**TASK TO CARRY OUT:**
Nothing but the records, repeated word for word and free of pictures, belongs in the answer.
-- EXTRACTED INFORMATION follows --
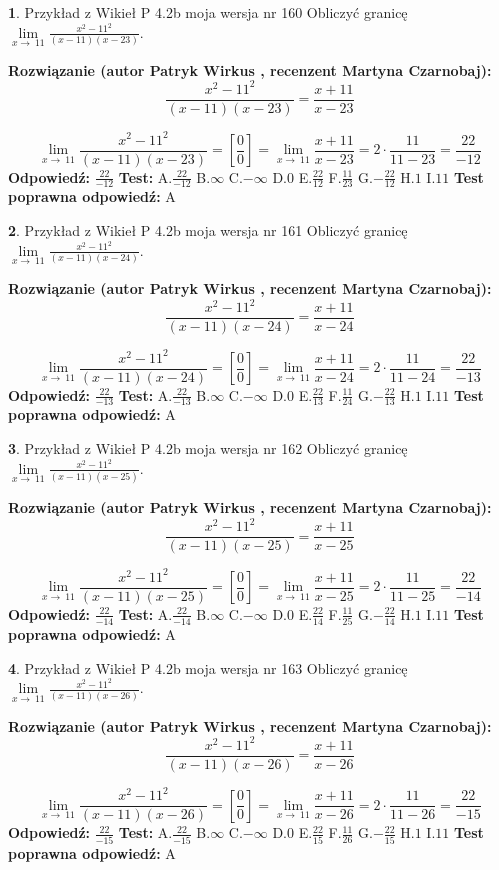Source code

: \documentclass[12pt, a4paper]{article}
\theoremstyle{definition} %
\newtheorem{zad}{}
\newcommand{\zadStart}[1]{\begin{zad}#1\newline}
\newcommand{\zadStop}{\end{zad}}
\newcommand{\rozwStart}[2]{\noindent \textbf{Rozwiązanie (autor #1 , recenzent #2): }\newline}
\newcommand{\rozwStop}{\newline}
\newcommand{\odpStart}{\noindent \textbf{Odpowiedź:}\newline}
\newcommand{\odpStop}{\newline}
\newcommand{\testStart}{\noindent \textbf{Test:}\newline}
\newcommand{\testStop}{\newline}
\newcommand{\kluczStart}{\noindent \textbf{Test poprawna odpowiedź:}\newline}
\newcommand{\kluczStop}{\newline}
\begin{document}
\zadStart{Przykład z Wikieł P 4.2b moja wersja nr 160}
Obliczyć granicę $\lim\limits_{x\to\ 11}\frac{x^{2}-11^{2}}{(x-11)(x-23)}$.
\zadStop
\rozwStart{Patryk Wirkus}{Martyna Czarnobaj}
$$\frac{x^{2}-11^{2}}{(x-11)(x-23)}=\frac{x+11}{x-23}$$

$$\lim\limits_{x\to\ 11}\frac{x^{2}-11^{2}}{(x-11)(x-23)}=[\frac{0}{0}]=\lim\limits_{x\to\ 11}\frac{x+11}{x-23}=2 \cdot \frac{11}{11-23} = \frac{22}{-12}$$
\rozwStop
\odpStart
$\frac{22}{-12}$
\odpStop
\testStart
A.$\frac{22}{-12}$
B.$\infty$
C.$-\infty$
D.$0$
E.$\frac{22}{12}$
F.$\frac{11}{23}$
G.$-\frac{22}{12}$
H.$1$
I.$11$
\testStop
\kluczStart
A
\kluczStop



\zadStart{Przykład z Wikieł P 4.2b moja wersja nr 161}
Obliczyć granicę $\lim\limits_{x\to\ 11}\frac{x^{2}-11^{2}}{(x-11)(x-24)}$.
\zadStop
\rozwStart{Patryk Wirkus}{Martyna Czarnobaj}
$$\frac{x^{2}-11^{2}}{(x-11)(x-24)}=\frac{x+11}{x-24}$$

$$\lim\limits_{x\to\ 11}\frac{x^{2}-11^{2}}{(x-11)(x-24)}=[\frac{0}{0}]=\lim\limits_{x\to\ 11}\frac{x+11}{x-24}=2 \cdot \frac{11}{11-24} = \frac{22}{-13}$$
\rozwStop
\odpStart
$\frac{22}{-13}$
\odpStop
\testStart
A.$\frac{22}{-13}$
B.$\infty$
C.$-\infty$
D.$0$
E.$\frac{22}{13}$
F.$\frac{11}{24}$
G.$-\frac{22}{13}$
H.$1$
I.$11$
\testStop
\kluczStart
A
\kluczStop



\zadStart{Przykład z Wikieł P 4.2b moja wersja nr 162}
Obliczyć granicę $\lim\limits_{x\to\ 11}\frac{x^{2}-11^{2}}{(x-11)(x-25)}$.
\zadStop
\rozwStart{Patryk Wirkus}{Martyna Czarnobaj}
$$\frac{x^{2}-11^{2}}{(x-11)(x-25)}=\frac{x+11}{x-25}$$

$$\lim\limits_{x\to\ 11}\frac{x^{2}-11^{2}}{(x-11)(x-25)}=[\frac{0}{0}]=\lim\limits_{x\to\ 11}\frac{x+11}{x-25}=2 \cdot \frac{11}{11-25} = \frac{22}{-14}$$
\rozwStop
\odpStart
$\frac{22}{-14}$
\odpStop
\testStart
A.$\frac{22}{-14}$
B.$\infty$
C.$-\infty$
D.$0$
E.$\frac{22}{14}$
F.$\frac{11}{25}$
G.$-\frac{22}{14}$
H.$1$
I.$11$
\testStop
\kluczStart
A
\kluczStop



\zadStart{Przykład z Wikieł P 4.2b moja wersja nr 163}
Obliczyć granicę $\lim\limits_{x\to\ 11}\frac{x^{2}-11^{2}}{(x-11)(x-26)}$.
\zadStop
\rozwStart{Patryk Wirkus}{Martyna Czarnobaj}
$$\frac{x^{2}-11^{2}}{(x-11)(x-26)}=\frac{x+11}{x-26}$$

$$\lim\limits_{x\to\ 11}\frac{x^{2}-11^{2}}{(x-11)(x-26)}=[\frac{0}{0}]=\lim\limits_{x\to\ 11}\frac{x+11}{x-26}=2 \cdot \frac{11}{11-26} = \frac{22}{-15}$$
\rozwStop
\odpStart
$\frac{22}{-15}$
\odpStop
\testStart
A.$\frac{22}{-15}$
B.$\infty$
C.$-\infty$
D.$0$
E.$\frac{22}{15}$
F.$\frac{11}{26}$
G.$-\frac{22}{15}$
H.$1$
I.$11$
\testStop
\kluczStart
A
\kluczStop
\end{document}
-- EXTRACTED INFORMATION concluded --
**YOUR RESPONSE:**
Source code

: \documentclass[12pt, a4paper]{article}
\theoremstyle{definition} %
\newtheorem{zad}{}
\newcommand{\zadStart}[1]{\begin{zad}#1\newline}
\newcommand{\zadStop}{\end{zad}}
\newcommand{\rozwStart}[2]{\noindent \textbf{Rozwiązanie (autor #1 , recenzent #2): }\newline}
\newcommand{\rozwStop}{\newline}
\newcommand{\odpStart}{\noindent \textbf{Odpowiedź:}\newline}
\newcommand{\odpStop}{\newline}
\newcommand{\testStart}{\noindent \textbf{Test:}\newline}
\newcommand{\testStop}{\newline}
\newcommand{\kluczStart}{\noindent \textbf{Test poprawna odpowiedź:}\newline}
\newcommand{\kluczStop}{\newline}
\begin{document}
\zadStart{Przykład z Wikieł P 4.2b moja wersja nr 160}
Obliczyć granicę $\lim\limits_{x\to\ 11}\frac{x^{2}-11^{2}}{(x-11)(x-23)}$.
\zadStop
\rozwStart{Patryk Wirkus}{Martyna Czarnobaj}
$$\frac{x^{2}-11^{2}}{(x-11)(x-23)}=\frac{x+11}{x-23}$$

$$\lim\limits_{x\to\ 11}\frac{x^{2}-11^{2}}{(x-11)(x-23)}=[\frac{0}{0}]=\lim\limits_{x\to\ 11}\frac{x+11}{x-23}=2 \cdot \frac{11}{11-23} = \frac{22}{-12}$$
\rozwStop
\odpStart
$\frac{22}{-12}$
\odpStop
\testStart
A.$\frac{22}{-12}$
B.$\infty$
C.$-\infty$
D.$0$
E.$\frac{22}{12}$
F.$\frac{11}{23}$
G.$-\frac{22}{12}$
H.$1$
I.$11$
\testStop
\kluczStart
A
\kluczStop



\zadStart{Przykład z Wikieł P 4.2b moja wersja nr 161}
Obliczyć granicę $\lim\limits_{x\to\ 11}\frac{x^{2}-11^{2}}{(x-11)(x-24)}$.
\zadStop
\rozwStart{Patryk Wirkus}{Martyna Czarnobaj}
$$\frac{x^{2}-11^{2}}{(x-11)(x-24)}=\frac{x+11}{x-24}$$

$$\lim\limits_{x\to\ 11}\frac{x^{2}-11^{2}}{(x-11)(x-24)}=[\frac{0}{0}]=\lim\limits_{x\to\ 11}\frac{x+11}{x-24}=2 \cdot \frac{11}{11-24} = \frac{22}{-13}$$
\rozwStop
\odpStart
$\frac{22}{-13}$
\odpStop
\testStart
A.$\frac{22}{-13}$
B.$\infty$
C.$-\infty$
D.$0$
E.$\frac{22}{13}$
F.$\frac{11}{24}$
G.$-\frac{22}{13}$
H.$1$
I.$11$
\testStop
\kluczStart
A
\kluczStop



\zadStart{Przykład z Wikieł P 4.2b moja wersja nr 162}
Obliczyć granicę $\lim\limits_{x\to\ 11}\frac{x^{2}-11^{2}}{(x-11)(x-25)}$.
\zadStop
\rozwStart{Patryk Wirkus}{Martyna Czarnobaj}
$$\frac{x^{2}-11^{2}}{(x-11)(x-25)}=\frac{x+11}{x-25}$$

$$\lim\limits_{x\to\ 11}\frac{x^{2}-11^{2}}{(x-11)(x-25)}=[\frac{0}{0}]=\lim\limits_{x\to\ 11}\frac{x+11}{x-25}=2 \cdot \frac{11}{11-25} = \frac{22}{-14}$$
\rozwStop
\odpStart
$\frac{22}{-14}$
\odpStop
\testStart
A.$\frac{22}{-14}$
B.$\infty$
C.$-\infty$
D.$0$
E.$\frac{22}{14}$
F.$\frac{11}{25}$
G.$-\frac{22}{14}$
H.$1$
I.$11$
\testStop
\kluczStart
A
\kluczStop



\zadStart{Przykład z Wikieł P 4.2b moja wersja nr 163}
Obliczyć granicę $\lim\limits_{x\to\ 11}\frac{x^{2}-11^{2}}{(x-11)(x-26)}$.
\zadStop
\rozwStart{Patryk Wirkus}{Martyna Czarnobaj}
$$\frac{x^{2}-11^{2}}{(x-11)(x-26)}=\frac{x+11}{x-26}$$

$$\lim\limits_{x\to\ 11}\frac{x^{2}-11^{2}}{(x-11)(x-26)}=[\frac{0}{0}]=\lim\limits_{x\to\ 11}\frac{x+11}{x-26}=2 \cdot \frac{11}{11-26} = \frac{22}{-15}$$
\rozwStop
\odpStart
$\frac{22}{-15}$
\odpStop
\testStart
A.$\frac{22}{-15}$
B.$\infty$
C.$-\infty$
D.$0$
E.$\frac{22}{15}$
F.$\frac{11}{26}$
G.$-\frac{22}{15}$
H.$1$
I.$11$
\testStop
\kluczStart
A
\kluczStop
\end{document}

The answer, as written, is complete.